The amount of tolls and number of toll booths has not been determined.
The southern stretch of I-73 will connect the Conway Bypass
to Interstate 95.
The effort was sidetracked a week ago when Senate Democrats
Brad Hutto of Orangeburg and John Matthews of Bowman called for adding a
provision that would place toll booths on I-95 to help pay for upgrades on the
road.
Hutto put a block on the bill until the provision could be
added.
South Carolina rules allow a legislator to block
consideration of a bill indefinitely, unless a two-thirds majority forces the
measure to a vote, The State newspaper in Columbia, SC, reported.
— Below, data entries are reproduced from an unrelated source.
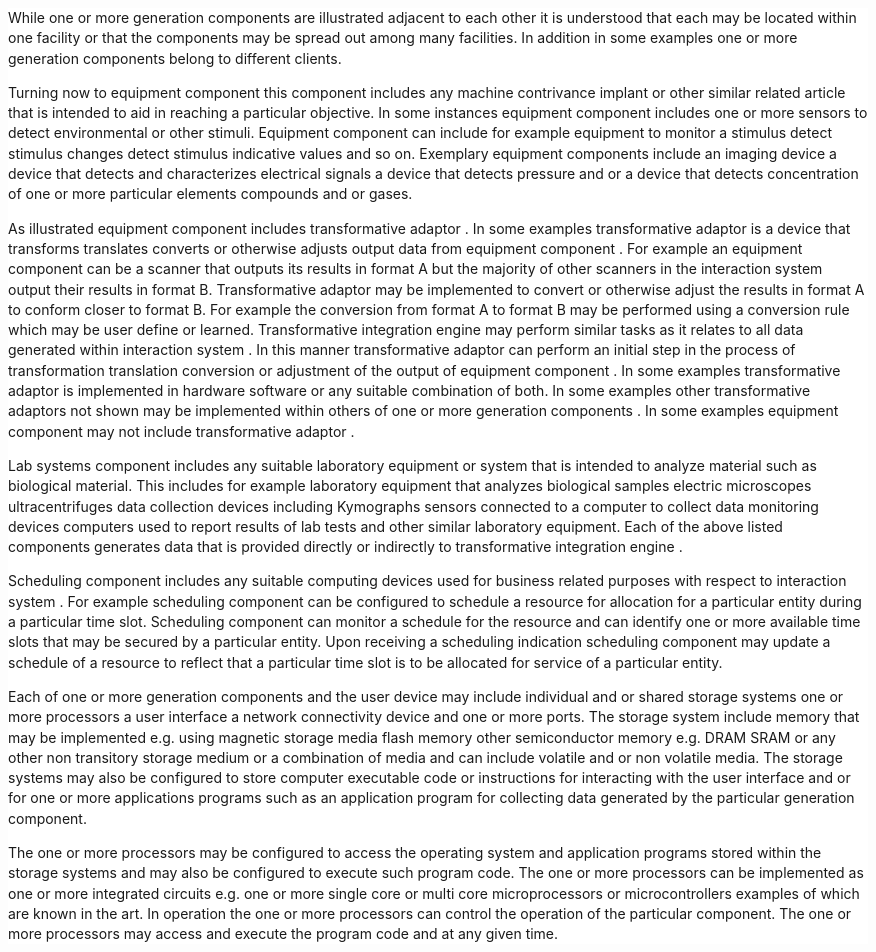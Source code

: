 While one or more generation components are illustrated adjacent to each other it is understood that each may be located within one facility or that the components may be spread out among many facilities. In addition in some examples one or more generation components belong to different clients.

Turning now to equipment component this component includes any machine contrivance implant or other similar related article that is intended to aid in reaching a particular objective. In some instances equipment component includes one or more sensors to detect environmental or other stimuli. Equipment component can include for example equipment to monitor a stimulus detect stimulus changes detect stimulus indicative values and so on. Exemplary equipment components include an imaging device a device that detects and characterizes electrical signals a device that detects pressure and or a device that detects concentration of one or more particular elements compounds and or gases.

As illustrated equipment component includes transformative adaptor . In some examples transformative adaptor is a device that transforms translates converts or otherwise adjusts output data from equipment component . For example an equipment component can be a scanner that outputs its results in format A but the majority of other scanners in the interaction system output their results in format B. Transformative adaptor may be implemented to convert or otherwise adjust the results in format A to conform closer to format B. For example the conversion from format A to format B may be performed using a conversion rule which may be user define or learned. Transformative integration engine may perform similar tasks as it relates to all data generated within interaction system . In this manner transformative adaptor can perform an initial step in the process of transformation translation conversion or adjustment of the output of equipment component . In some examples transformative adaptor is implemented in hardware software or any suitable combination of both. In some examples other transformative adaptors not shown may be implemented within others of one or more generation components . In some examples equipment component may not include transformative adaptor .

Lab systems component includes any suitable laboratory equipment or system that is intended to analyze material such as biological material. This includes for example laboratory equipment that analyzes biological samples electric microscopes ultracentrifuges data collection devices including Kymographs sensors connected to a computer to collect data monitoring devices computers used to report results of lab tests and other similar laboratory equipment. Each of the above listed components generates data that is provided directly or indirectly to transformative integration engine .

Scheduling component includes any suitable computing devices used for business related purposes with respect to interaction system . For example scheduling component can be configured to schedule a resource for allocation for a particular entity during a particular time slot. Scheduling component can monitor a schedule for the resource and can identify one or more available time slots that may be secured by a particular entity. Upon receiving a scheduling indication scheduling component may update a schedule of a resource to reflect that a particular time slot is to be allocated for service of a particular entity.

Each of one or more generation components and the user device may include individual and or shared storage systems one or more processors a user interface a network connectivity device and one or more ports. The storage system include memory that may be implemented e.g. using magnetic storage media flash memory other semiconductor memory e.g. DRAM SRAM or any other non transitory storage medium or a combination of media and can include volatile and or non volatile media. The storage systems may also be configured to store computer executable code or instructions for interacting with the user interface and or for one or more applications programs such as an application program for collecting data generated by the particular generation component.

The one or more processors may be configured to access the operating system and application programs stored within the storage systems and may also be configured to execute such program code. The one or more processors can be implemented as one or more integrated circuits e.g. one or more single core or multi core microprocessors or microcontrollers examples of which are known in the art. In operation the one or more processors can control the operation of the particular component. The one or more processors may access and execute the program code and at any given time.
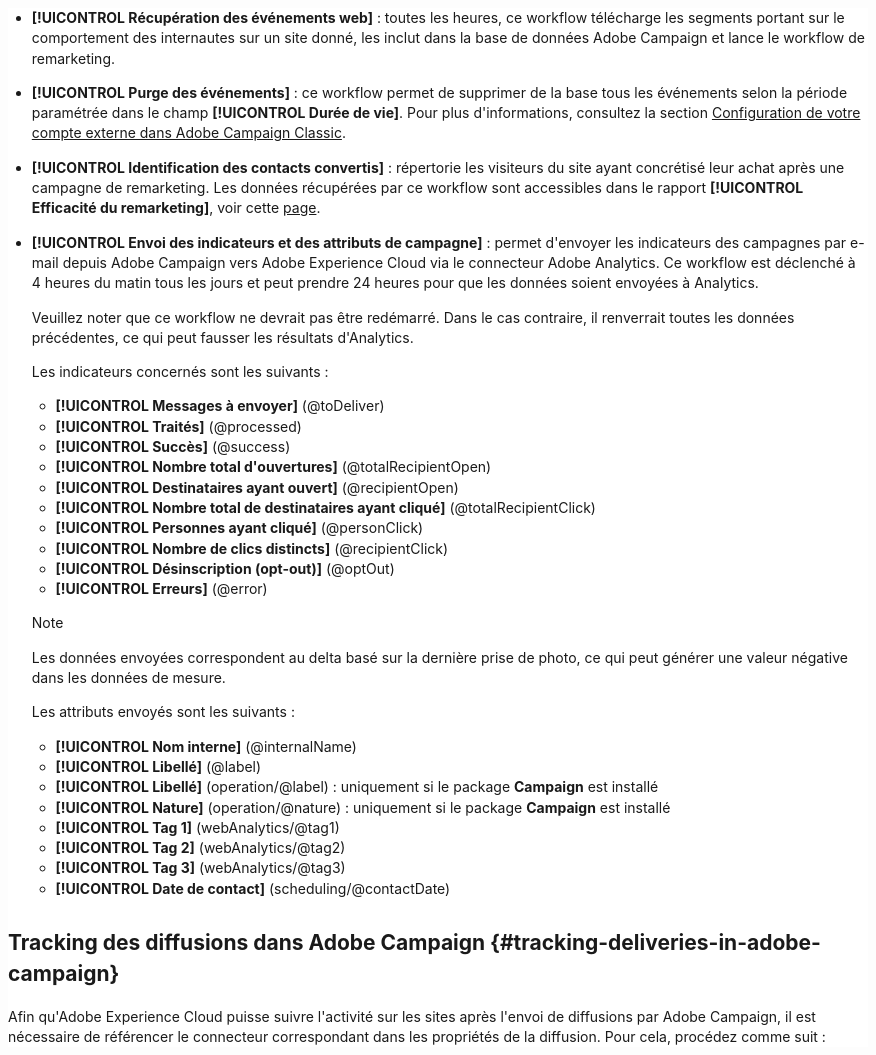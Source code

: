* **[!UICONTROL Récupération des événements web]** : toutes les heures, ce workflow télécharge les segments portant sur le comportement des internautes sur un site donné, les inclut dans la base de données Adobe Campaign et lance le workflow de remarketing.
* **[!UICONTROL Purge des événements]** : ce workflow permet de supprimer de la base tous les événements selon la période paramétrée dans le champ **[!UICONTROL Durée de vie]**. Pour plus d&#39;informations, consultez la section [Configuration de votre compte externe dans Adobe Campaign Classic](#external-account-classic).
* **[!UICONTROL Identification des contacts convertis]** : répertorie les visiteurs du site ayant concrétisé leur achat après une campagne de remarketing. Les données récupérées par ce workflow sont accessibles dans le rapport **[!UICONTROL Efficacité du remarketing]**, voir cette [page](#creating-a-re-marketing-campaign).
* **[!UICONTROL Envoi des indicateurs et des attributs de campagne]** : permet d&#39;envoyer les indicateurs des campagnes par e-mail depuis Adobe Campaign vers Adobe Experience Cloud via le connecteur Adobe Analytics. Ce workflow est déclenché à 4 heures du matin tous les jours et peut prendre 24 heures pour que les données soient envoyées à Analytics.

   Veuillez noter que ce workflow ne devrait pas être redémarré. Dans le cas contraire, il renverrait toutes les données précédentes, ce qui peut fausser les résultats d&#39;Analytics.

   Les indicateurs concernés sont les suivants :

   * **[!UICONTROL Messages à envoyer]** (@toDeliver)
   * **[!UICONTROL Traités]** (@processed)
   * **[!UICONTROL Succès]** (@success)
   * **[!UICONTROL Nombre total d&#39;ouvertures]** (@totalRecipientOpen)
   * **[!UICONTROL Destinataires ayant ouvert]** (@recipientOpen)
   * **[!UICONTROL Nombre total de destinataires ayant cliqué]** (@totalRecipientClick)
   * **[!UICONTROL Personnes ayant cliqué]** (@personClick)
   * **[!UICONTROL Nombre de clics distincts]** (@recipientClick)
   * **[!UICONTROL Désinscription (opt-out)]** (@optOut)
   * **[!UICONTROL Erreurs]** (@error)

   >[!NOTE]
   >
   >Les données envoyées correspondent au delta basé sur la dernière prise de photo, ce qui peut générer une valeur négative dans les données de mesure.

   Les attributs envoyés sont les suivants :

   * **[!UICONTROL Nom interne]** (@internalName)
   * **[!UICONTROL Libellé]** (@label)
   * **[!UICONTROL Libellé]** (operation/@label) : uniquement si le package **Campaign** est installé
   * **[!UICONTROL Nature]** (operation/@nature) : uniquement si le package **Campaign** est installé
   * **[!UICONTROL Tag 1]** (webAnalytics/@tag1)
   * **[!UICONTROL Tag 2]** (webAnalytics/@tag2)
   * **[!UICONTROL Tag 3]** (webAnalytics/@tag3)
   * **[!UICONTROL Date de contact]** (scheduling/@contactDate)


## Tracking des diffusions dans Adobe Campaign {#tracking-deliveries-in-adobe-campaign}

Afin qu&#39;Adobe Experience Cloud puisse suivre l&#39;activité sur les sites après l&#39;envoi de diffusions par Adobe Campaign, il est nécessaire de référencer le connecteur correspondant dans les propriétés de la diffusion. Pour cela, procédez comme suit :
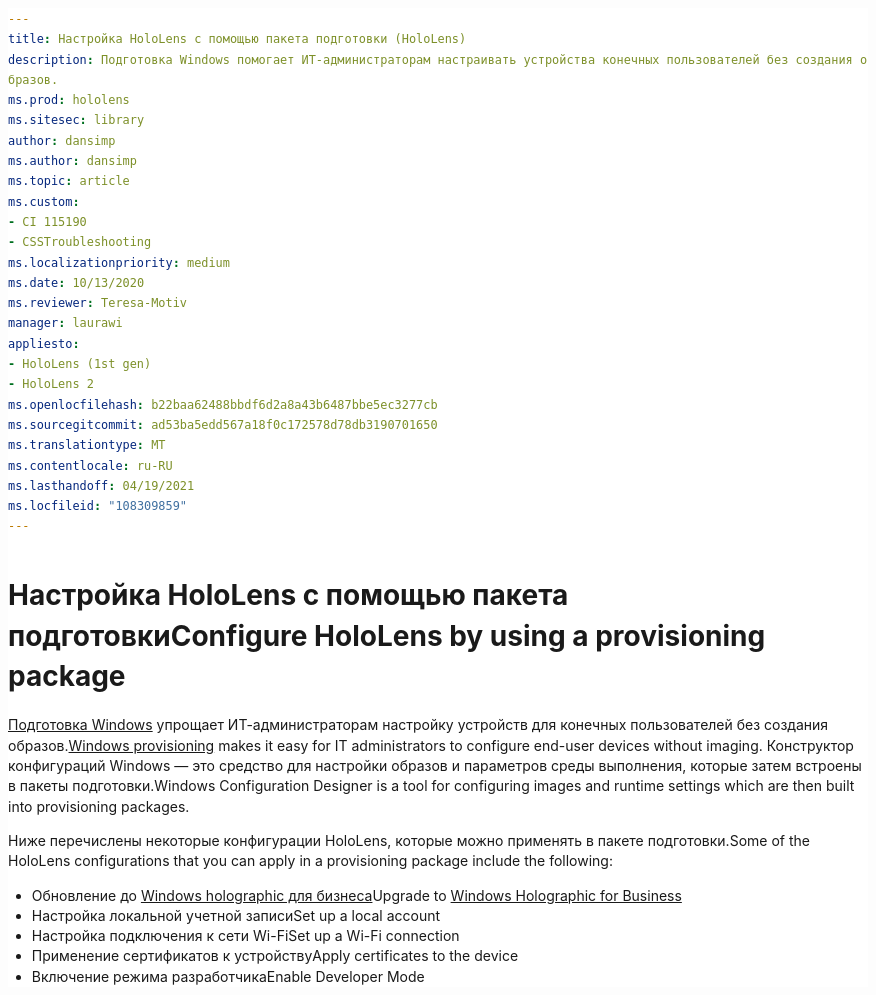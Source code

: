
 ```yaml
---
title: Настройка HoloLens с помощью пакета подготовки (HoloLens)
description: Подготовка Windows помогает ИТ-администраторам настраивать устройства конечных пользователей без создания образов.
ms.prod: hololens
ms.sitesec: library
author: dansimp
ms.author: dansimp
ms.topic: article
ms.custom:
- CI 115190
- CSSTroubleshooting
ms.localizationpriority: medium
ms.date: 10/13/2020
ms.reviewer: Teresa-Motiv
manager: laurawi
appliesto:
- HoloLens (1st gen)
- HoloLens 2
ms.openlocfilehash: b22baa62488bbdf6d2a8a43b6487bbe5ec3277cb
ms.sourcegitcommit: ad53ba5edd567a18f0c172578d78db3190701650
ms.translationtype: MT
ms.contentlocale: ru-RU
ms.lasthandoff: 04/19/2021
ms.locfileid: "108309859"
---
```

# <a name="configure-hololens-by-using-a-provisioning-package"></a><span data-ttu-id="9a66f-103">Настройка HoloLens с помощью пакета подготовки</span><span class="sxs-lookup"><span data-stu-id="9a66f-103">Configure HoloLens by using a provisioning package</span></span>

<span data-ttu-id="9a66f-104">[Подготовка Windows](https://docs.microsoft.com/windows/configuration/provisioning-packages/provisioning-packages) упрощает ИТ-администраторам настройку устройств для конечных пользователей без создания образов.</span><span class="sxs-lookup"><span data-stu-id="9a66f-104">[Windows provisioning](https://docs.microsoft.com/windows/configuration/provisioning-packages/provisioning-packages) makes it easy for IT administrators to configure end-user devices without imaging.</span></span> <span data-ttu-id="9a66f-105">Конструктор конфигураций Windows — это средство для настройки образов и параметров среды выполнения, которые затем встроены в пакеты подготовки.</span><span class="sxs-lookup"><span data-stu-id="9a66f-105">Windows Configuration Designer is a tool for configuring images and runtime settings which are then built into provisioning packages.</span></span>

<span data-ttu-id="9a66f-106">Ниже перечислены некоторые конфигурации HoloLens, которые можно применять в пакете подготовки.</span><span class="sxs-lookup"><span data-stu-id="9a66f-106">Some of the HoloLens configurations that you can apply in a provisioning package include the following:</span></span>

- <span data-ttu-id="9a66f-107">Обновление до [Windows holographic для бизнеса](hololens1-upgrade-enterprise.md)</span><span class="sxs-lookup"><span data-stu-id="9a66f-107">Upgrade to [Windows Holographic for Business](hololens1-upgrade-enterprise.md)</span></span>
- <span data-ttu-id="9a66f-108">Настройка локальной учетной записи</span><span class="sxs-lookup"><span data-stu-id="9a66f-108">Set up a local account</span></span>
- <span data-ttu-id="9a66f-109">Настройка подключения к сети Wi-Fi</span><span class="sxs-lookup"><span data-stu-id="9a66f-109">Set up a Wi-Fi connection</span></span>
- <span data-ttu-id="9a66f-110">Применение сертификатов к устройству</span><span class="sxs-lookup"><span data-stu-id="9a66f-110">Apply certificates to the device</span></span>
- <span data-ttu-id="9a66f-111">Включение режима разработчика</span><span class="sxs-lookup"><span data-stu-id="9a66f-111">Enable Developer Mode</span></span>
Hutto later backed off his stance, although he still wants
to toll I-95. “We’re just going to do it on a standalone bill,” Hutto told The
AP.
The I-73 bill – H4422 – must gain final approval in the
House before heading to Gov. Mark Sanford’s desk.
Joel Sawyer, a spokesman for Sanford, said the governor is
in favor of tolling I-73 to get it built more quickly.
However, Sawyer said the prospects of tolling I-95 are not
good. Sanford “would be absolutely against a toll on an existing road,” he
said.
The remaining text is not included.